Lynn Hill « La meilleure grimpeuse au monde »
Jun 01, 2024
De 1986 à 1992, Lynn Hill a été l’une des meilleures grimpeuses au monde, remportant plus de trente titres internationaux, dont cinq victoires au Rock Master d’Arco.
À cette époque, les meilleures femmes atteignaient le niveau des meilleurs hommes.

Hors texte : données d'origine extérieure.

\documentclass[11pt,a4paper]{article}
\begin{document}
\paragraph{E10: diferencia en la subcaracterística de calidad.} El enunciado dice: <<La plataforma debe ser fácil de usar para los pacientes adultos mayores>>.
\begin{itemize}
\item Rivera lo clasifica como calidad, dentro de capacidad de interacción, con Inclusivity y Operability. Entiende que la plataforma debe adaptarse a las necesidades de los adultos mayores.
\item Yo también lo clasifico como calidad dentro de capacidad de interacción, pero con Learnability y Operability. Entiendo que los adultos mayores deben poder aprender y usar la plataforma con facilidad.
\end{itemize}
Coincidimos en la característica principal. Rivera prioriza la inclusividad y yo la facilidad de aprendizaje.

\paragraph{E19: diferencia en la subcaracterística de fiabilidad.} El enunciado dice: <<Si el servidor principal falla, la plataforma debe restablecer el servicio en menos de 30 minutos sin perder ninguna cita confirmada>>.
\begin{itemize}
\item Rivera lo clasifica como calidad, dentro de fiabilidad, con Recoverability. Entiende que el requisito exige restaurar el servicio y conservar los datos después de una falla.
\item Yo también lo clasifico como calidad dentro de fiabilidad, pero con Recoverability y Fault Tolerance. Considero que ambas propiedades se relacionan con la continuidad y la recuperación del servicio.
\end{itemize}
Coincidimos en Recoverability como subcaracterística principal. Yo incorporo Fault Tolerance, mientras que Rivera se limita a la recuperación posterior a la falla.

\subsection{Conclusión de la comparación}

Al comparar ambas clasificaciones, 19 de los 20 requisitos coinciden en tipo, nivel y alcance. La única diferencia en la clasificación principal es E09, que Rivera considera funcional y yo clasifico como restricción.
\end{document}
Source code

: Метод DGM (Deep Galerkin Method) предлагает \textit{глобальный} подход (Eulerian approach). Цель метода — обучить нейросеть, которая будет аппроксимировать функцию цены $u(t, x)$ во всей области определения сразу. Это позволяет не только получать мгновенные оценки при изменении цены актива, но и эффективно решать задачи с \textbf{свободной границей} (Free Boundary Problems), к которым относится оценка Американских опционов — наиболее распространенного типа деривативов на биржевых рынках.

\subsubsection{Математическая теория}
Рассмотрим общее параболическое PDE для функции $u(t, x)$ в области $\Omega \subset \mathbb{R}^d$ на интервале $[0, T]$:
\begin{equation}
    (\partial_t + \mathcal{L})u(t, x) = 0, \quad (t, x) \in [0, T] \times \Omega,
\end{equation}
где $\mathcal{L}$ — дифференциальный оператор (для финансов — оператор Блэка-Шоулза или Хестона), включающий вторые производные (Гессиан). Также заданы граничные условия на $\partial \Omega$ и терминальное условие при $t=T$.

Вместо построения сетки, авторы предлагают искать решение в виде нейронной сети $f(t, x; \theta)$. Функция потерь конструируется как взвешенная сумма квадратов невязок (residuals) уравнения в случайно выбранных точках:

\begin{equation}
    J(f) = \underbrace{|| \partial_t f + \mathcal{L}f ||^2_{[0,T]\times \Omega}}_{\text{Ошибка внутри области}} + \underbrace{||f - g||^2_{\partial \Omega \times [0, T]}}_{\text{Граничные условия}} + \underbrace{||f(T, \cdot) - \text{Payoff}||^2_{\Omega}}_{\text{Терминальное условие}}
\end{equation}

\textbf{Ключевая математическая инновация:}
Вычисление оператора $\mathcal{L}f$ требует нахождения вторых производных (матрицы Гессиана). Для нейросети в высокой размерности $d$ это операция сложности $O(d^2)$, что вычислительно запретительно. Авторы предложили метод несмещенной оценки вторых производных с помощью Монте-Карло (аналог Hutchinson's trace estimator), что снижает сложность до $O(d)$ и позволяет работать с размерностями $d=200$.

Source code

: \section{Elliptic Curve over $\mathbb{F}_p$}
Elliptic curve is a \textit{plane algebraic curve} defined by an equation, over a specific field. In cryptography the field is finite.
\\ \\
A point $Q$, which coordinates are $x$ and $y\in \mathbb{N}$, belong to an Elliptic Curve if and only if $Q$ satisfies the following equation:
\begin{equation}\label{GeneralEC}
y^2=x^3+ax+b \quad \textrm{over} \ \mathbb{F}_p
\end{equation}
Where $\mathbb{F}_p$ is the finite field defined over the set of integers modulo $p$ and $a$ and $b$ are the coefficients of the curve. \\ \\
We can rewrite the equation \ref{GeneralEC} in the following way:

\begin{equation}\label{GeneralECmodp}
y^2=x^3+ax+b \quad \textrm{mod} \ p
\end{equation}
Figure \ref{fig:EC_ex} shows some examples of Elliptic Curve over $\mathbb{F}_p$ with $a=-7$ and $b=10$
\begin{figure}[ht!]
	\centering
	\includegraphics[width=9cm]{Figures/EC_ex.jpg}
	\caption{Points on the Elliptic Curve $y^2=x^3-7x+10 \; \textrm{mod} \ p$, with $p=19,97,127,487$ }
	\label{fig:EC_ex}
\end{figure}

En 1990, lors de la finale de la Coupe du Monde, elle fut l’une des trois finalistes et la seule femme à atteindre le top, ainsi que la seule à réussir le crux, le mouvement le plus difficile.
Comme l’écrit Joseph Taylor, « à ce moment-là, Lynn Hill était sans aucun doute la meilleure grimpeuse du monde, homme ou femme ».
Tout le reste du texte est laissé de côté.